Restate word for word the line containing "## 코딩 컨벤션 예시" and every following line in the material below, up to and including the last one.

DATASET RECORDS:
##############################

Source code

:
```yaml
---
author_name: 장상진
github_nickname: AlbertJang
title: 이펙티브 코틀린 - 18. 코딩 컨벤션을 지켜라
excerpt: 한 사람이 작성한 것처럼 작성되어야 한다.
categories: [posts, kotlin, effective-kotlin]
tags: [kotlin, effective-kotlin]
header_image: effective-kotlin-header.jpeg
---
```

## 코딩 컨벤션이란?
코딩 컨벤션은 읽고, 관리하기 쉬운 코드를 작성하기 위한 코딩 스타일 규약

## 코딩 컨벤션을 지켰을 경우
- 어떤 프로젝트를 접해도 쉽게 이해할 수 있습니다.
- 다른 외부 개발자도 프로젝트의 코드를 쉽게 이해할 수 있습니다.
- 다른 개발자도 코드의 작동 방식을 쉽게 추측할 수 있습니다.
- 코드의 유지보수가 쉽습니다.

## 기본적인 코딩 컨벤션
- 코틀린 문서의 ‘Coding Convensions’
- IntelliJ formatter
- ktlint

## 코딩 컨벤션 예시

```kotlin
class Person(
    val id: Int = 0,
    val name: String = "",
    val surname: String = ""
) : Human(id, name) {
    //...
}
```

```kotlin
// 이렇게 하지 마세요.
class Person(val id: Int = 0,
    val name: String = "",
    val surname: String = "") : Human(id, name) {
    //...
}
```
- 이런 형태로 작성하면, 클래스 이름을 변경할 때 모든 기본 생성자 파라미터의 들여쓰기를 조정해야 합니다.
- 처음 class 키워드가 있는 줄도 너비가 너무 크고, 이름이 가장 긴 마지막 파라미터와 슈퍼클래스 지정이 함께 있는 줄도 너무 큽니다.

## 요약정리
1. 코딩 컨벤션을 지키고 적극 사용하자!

##############################

OUTPUT FOR THIS TASK:
## 코딩 컨벤션 예시

```kotlin
class Person(
    val id: Int = 0,
    val name: String = "",
    val surname: String = ""
) : Human(id, name) {
    //...
}
```

```kotlin
// 이렇게 하지 마세요.
class Person(val id: Int = 0,
    val name: String = "",
    val surname: String = "") : Human(id, name) {
    //...
}
```
- 이런 형태로 작성하면, 클래스 이름을 변경할 때 모든 기본 생성자 파라미터의 들여쓰기를 조정해야 합니다.
- 처음 class 키워드가 있는 줄도 너비가 너무 크고, 이름이 가장 긴 마지막 파라미터와 슈퍼클래스 지정이 함께 있는 줄도 너무 큽니다.

## 요약정리
1. 코딩 컨벤션을 지키고 적극 사용하자!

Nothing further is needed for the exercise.